They are occupied rather with the affairs of courtship, display and mating. Each species adopts its special pattern. The razorbills seem to enjoy forming a kind of water-dance together: a dozen or so will swim in single file for a very short distance, then quietly turn and face together with beaks and tails elevated, sometimes pairing off and swimming away in different directions, only to alter course and form a rough - but sometimes very straight - line ahead again. The whole manoeuvre is pretty to watch, and is varied considerably.
Guillemots are more individual in their behaviour on the water. They do not dance distinct chain dances, although like the razorbills they often perform a concerted panic dive, or rush over the surface together, half-flying, half- swimming, with breasts raised and feet threshing the top of the water. These infectious mass 'alarms' are sometimes due to the appearance of a boat or a predatory gull, but they also occur without these causes and seem to be, like the 'dread' mass flights of terns, due to the general nervous stimulation of the breeding season, and are set in motion by the least untoward movement of an excited individual.
Guillemot and razorbill mate on the ledges of their cliff and boulder homes. But the puffin, perhaps because the interior space of its under ground home is so limited, mates freely on the water. We watched individual males on several occasions, and found that the cock (recognisable both by his larger head and his behaviour) would pursue one female after another until at last he found one who neither swam away nor dived to escape him, but submitted. In coition the male held position by rapidly vibrating his wings but without holding the female's nape in his bill. This promiscuous behaviour is quite at variance with the behaviour of the male on land. At the burrow (as we found by marking several pairs with rings) the male remained faithful to one mate, one nest, egg and chick, and appeared to be then a model husband.
Skomer's cliffs were exciting and beautiful for the bird- watcher in May, June and July. The three auks filled their ecological niches with a pleasing nicety. The groaning gesticulating guillemots occupied the narrow ledges in open situations on the sheer cliff face, the more silent reserved razorbills mingled with them on the broader rock shelves but preferred the shelter of fissures and broken rock masses, even at times using the entrance to a rabbit or puffin hole in the cliff top. In this way the razorbill formed a link between the extremes of habitat: the open dangerous ledge of the guillemot and the safe dark burrow occupied by the puffin. It was not unusual to find all three birds living very close together. We recollect one such spot in Skomer's cliffs where guillemots occupied the narrow front 'veranda' upon which puffins and razorbills alighted on their way to their respective homes, the razorbills under slabs of basalt, and the puffins deep in crevices behind the same slabs. Below all, on the narrowest finger-holds of rock close to the sea, the kittiwakes had built their nests.

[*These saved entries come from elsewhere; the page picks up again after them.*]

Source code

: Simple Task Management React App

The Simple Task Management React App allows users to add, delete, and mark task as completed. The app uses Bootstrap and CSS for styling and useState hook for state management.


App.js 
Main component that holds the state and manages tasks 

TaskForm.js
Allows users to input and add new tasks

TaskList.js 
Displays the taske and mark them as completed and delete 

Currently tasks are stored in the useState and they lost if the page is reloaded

The complex scene was at its best in the late afternoon when the puffins were gathered outside their burrows for the flighting or general assembly which took place regularly at that time of day. Even during the height of incubation both the hen and her mate would leave the burrow and the egg for an hour or so in order to take part in this communal gathering. What useful biological purpose this assembly served in the life of the puffin was, at first, not easy to see we ourselves were convinced that, as the birds did no work (that is, did not dig, feed or mate) but simply sat about or indulged in short circling flights together, they were merely enjoying each other's company, and in an idle manner which was divertingly if unconsciously human. Strolling visits by individuals across the carpet of the sea-pinks to burrows other than their own were a feature of this assembly. As the puffin is almost a silent bird communication by touch and look may be important; certainly there were frequent bill-to-bill rubbings and shakings, and occasional but not serious scuffles and scrimmages. Bits of grass and seaweed would be carried about, sometimes taken into a burrow, but often dropped haphazardly. A large feather seemed to be a special toy, to be carried about with an air of pride, to be stolen from a neighbour, to be used as a line is used in a tug-o'-war. The look of apparent serious purpose in all these seemingly aimless employments was, to the human watcher, extremely comical. It appeared that the puffins were really enjoying this period of relaxation in spite of their preoccupied appearance, which has a certain resemblance to the mien of a pompous alderman at a civic function.
Yet as a result of the wanderings on foot over several square yards of ground the puffin becomes familiar with the terrain in the vicinity of the burrow; and this familiarity must in some degree always be useful to the adult bird. Moreover, the assembly has another function: it attracts to it later in the summer younger birds which reach the island then, birds which were born in the previous summer but which will not breed until the following year. These sexually immature puffins are in adult plumage and are not easy to detect except by their more timid behaviour, which is not like that of the old confident adult in possession of a mate and a burrow; at present, therefore, the proportion of visiting immatures is not known. Occasionally (as in the razorbill and guillemot too) an immature puffin turns up in summer still wearing the first winter plumage, and with the dark face and very pale lemon-coloured legs of winter. We caught one such on July 3rd, 1946; it had no brood spots, but had the usual yellow false 'lips' (the rictal rosette) and blue-grey orbital decorations.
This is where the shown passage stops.